Network-To-Host or Remote access VPNs

where a central VPN server is able to achieve multiple connections, often referred to as RoadWarrior VPNs. (This setup is very common among ISPs)

Network-To-Network

extranet VPNs allow secure connections within branches and business partners, they are an extension of a Site-To-Site VPNs.

Figure 1, “Site to Site VPN” shows a Site-To-Site VPN diagram.

Figure 1. Site to Site VPN

IP/VPNs are connections which are based upon IP tunnels. A tunnel is a way to encapsulate an IP packet inside another IP packet or some other type of packet. Why do we need tunneling? A Virtual Private Network is identified by IANA’s private IP assignments and so such packet can not go beyond the uplink Internet interface.

Figure 2, “Tunneling Process” shows the tunneling process.

Figure 2. Tunneling Process

Several tunneling protocols are available for manifesting VPNs.

L2F

Layer 2 Forwarding, an older implementation which assume position at the link layer of the OSI. It has no encryption capabilities and hence, deprecated.

L2TP

Layer 2 Tunneling Protocol, still no encryption capabilities.

PPTP

Point-to-Point Tunneling Protocol, and yet again, no encryption.

As seen, the requirement of encryption enhancement is urgent in order to assure authentication, data integrity and privacy. IPsec solves this by providing a suite of security measures implemented at layer 3.

IP Security Suite (IPsec)

VPN Security is now appearing, this complex things. How so? VPN tunnels by themselves are easily maintained by single-standalone tools like pppd, l2tpns, stunnel and others. Involving security with VPNs though requires more:

• authentication, data integrity and privacy
• keying management

Note

Keys are secrets being shared by two end-points to provide a secure mean of communication against a third-party connection from sniffing the actual data.

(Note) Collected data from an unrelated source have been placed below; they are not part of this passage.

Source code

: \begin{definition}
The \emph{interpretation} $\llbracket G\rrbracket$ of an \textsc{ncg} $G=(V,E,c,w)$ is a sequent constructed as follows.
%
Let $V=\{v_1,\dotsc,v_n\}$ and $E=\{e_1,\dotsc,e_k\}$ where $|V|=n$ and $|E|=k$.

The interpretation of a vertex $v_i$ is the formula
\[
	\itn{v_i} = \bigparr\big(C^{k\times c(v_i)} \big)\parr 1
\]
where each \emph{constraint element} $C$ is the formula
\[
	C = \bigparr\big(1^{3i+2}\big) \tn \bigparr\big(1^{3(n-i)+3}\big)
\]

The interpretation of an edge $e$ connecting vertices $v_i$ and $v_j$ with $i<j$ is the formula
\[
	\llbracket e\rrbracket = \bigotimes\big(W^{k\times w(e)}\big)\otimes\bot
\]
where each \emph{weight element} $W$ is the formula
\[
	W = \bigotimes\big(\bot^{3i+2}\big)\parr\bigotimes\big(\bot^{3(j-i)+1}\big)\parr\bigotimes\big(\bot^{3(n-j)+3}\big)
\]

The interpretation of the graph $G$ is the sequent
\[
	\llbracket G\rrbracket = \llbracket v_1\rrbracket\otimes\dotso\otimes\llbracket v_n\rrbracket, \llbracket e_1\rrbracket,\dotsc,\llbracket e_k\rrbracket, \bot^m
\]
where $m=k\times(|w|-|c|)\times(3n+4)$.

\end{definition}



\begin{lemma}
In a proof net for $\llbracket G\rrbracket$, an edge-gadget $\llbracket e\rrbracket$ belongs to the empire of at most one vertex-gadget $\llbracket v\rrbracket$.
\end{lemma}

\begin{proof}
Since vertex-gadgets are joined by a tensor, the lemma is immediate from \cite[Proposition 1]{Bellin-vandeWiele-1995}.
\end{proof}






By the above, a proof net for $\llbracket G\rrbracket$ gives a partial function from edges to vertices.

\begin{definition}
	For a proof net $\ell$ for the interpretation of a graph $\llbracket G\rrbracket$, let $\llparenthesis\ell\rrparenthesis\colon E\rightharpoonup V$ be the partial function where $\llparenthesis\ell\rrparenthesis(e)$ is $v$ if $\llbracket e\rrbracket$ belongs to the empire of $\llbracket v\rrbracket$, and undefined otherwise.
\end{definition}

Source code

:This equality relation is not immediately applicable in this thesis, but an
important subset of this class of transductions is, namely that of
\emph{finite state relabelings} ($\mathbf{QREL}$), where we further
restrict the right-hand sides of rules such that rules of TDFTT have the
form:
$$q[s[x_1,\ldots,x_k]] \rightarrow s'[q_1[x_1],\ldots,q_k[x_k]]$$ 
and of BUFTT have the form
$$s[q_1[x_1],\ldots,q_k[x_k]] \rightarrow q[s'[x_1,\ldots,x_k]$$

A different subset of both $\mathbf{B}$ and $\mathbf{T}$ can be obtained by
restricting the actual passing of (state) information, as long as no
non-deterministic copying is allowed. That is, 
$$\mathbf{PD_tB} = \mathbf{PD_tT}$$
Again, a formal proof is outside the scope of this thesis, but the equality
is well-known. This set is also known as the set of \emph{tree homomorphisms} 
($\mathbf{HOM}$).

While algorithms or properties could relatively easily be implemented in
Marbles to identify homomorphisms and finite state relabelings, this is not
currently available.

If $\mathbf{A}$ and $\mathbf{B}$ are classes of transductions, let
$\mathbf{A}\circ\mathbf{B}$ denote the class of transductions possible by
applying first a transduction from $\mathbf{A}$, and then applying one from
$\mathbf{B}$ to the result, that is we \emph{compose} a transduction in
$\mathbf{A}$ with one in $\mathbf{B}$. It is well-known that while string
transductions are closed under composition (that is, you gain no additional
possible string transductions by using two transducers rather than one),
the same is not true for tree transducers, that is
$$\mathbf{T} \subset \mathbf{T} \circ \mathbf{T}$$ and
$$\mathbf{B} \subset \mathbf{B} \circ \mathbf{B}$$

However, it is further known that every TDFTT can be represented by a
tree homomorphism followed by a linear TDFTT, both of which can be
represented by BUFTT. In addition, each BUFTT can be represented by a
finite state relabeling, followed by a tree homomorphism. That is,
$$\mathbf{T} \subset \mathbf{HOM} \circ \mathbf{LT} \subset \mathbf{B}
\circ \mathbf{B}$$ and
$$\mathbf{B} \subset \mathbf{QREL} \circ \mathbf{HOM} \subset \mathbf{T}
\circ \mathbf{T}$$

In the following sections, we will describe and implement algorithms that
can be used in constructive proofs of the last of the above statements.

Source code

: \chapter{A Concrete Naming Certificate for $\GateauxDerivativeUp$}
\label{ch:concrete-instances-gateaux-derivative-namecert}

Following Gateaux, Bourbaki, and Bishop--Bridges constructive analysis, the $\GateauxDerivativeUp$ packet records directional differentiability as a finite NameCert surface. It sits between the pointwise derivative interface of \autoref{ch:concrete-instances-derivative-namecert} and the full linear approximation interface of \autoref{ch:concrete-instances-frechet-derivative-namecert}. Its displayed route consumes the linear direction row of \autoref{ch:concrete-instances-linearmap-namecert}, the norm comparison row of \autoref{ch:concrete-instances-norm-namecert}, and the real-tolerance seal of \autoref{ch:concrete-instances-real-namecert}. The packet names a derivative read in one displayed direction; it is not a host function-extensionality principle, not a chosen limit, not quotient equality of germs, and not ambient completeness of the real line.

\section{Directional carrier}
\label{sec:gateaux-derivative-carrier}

Different ways to handle key management include RADIUS (Remote Authentication Dial In User Service) systems which provide AAA (Authentication, Authorization and Accounting). Another solution is ISAKMP/Oackly - Internet Security Association and Key Management Protocol. This solution requires you to posses one of the following:

• something you have
• something you know
• something you are

The more requirements you meet the more secure is the medium, once established. Let’s review, something we have is like a certificate, it proves who we are. Something we know, is a key, a secret password which we were told in a whisper, and something we are is our-fingerprint which identifies ourselves from other individuals.

IPsec in Depth

IPsec consists of two main protocols, an Authentication Header and Encapsulation Security Payload, also known as AH and ESP. Although it is not bound to these and can be extended (and often is) to other standards such as:

• Data Encryption Standard (DES and 3DES)
• Diffie-Hellman (DH)
• Secure Hash Algorithm-1 (SHA1)
• Message Digest 5 (MD5)
• Internet Key Exchange (IKE)
• Certification Authorities (CA)

We’ll be deploying an IKE daemon to handle the key management, which uses the Diffie-Hellman cryptography protocol in order to allow two parties to establish a connection based upon a shared secret key that both parties posses. (Authentication within IKE is handled by MD5 hashing)

IKE is responsible for authentication of two IPsec parties, negotiation of keys for encryption algorithms and security associations. This process is commonly regarded as two phases:

Phase 1: IKE Security Association

The IKE daemon authenticates against the peers in order to achieve a secure channel, according to the Diffie-Hellman key agreement.

Phase 2: IKE IPsec Negotiation

After achieving an authenticated channel, the parties now negotiate a secure transform (the way to encrypt and secure the medium) where the sender is offering his/hers transform set after which the receiver decides upon one. An IPsec session can now safely begin.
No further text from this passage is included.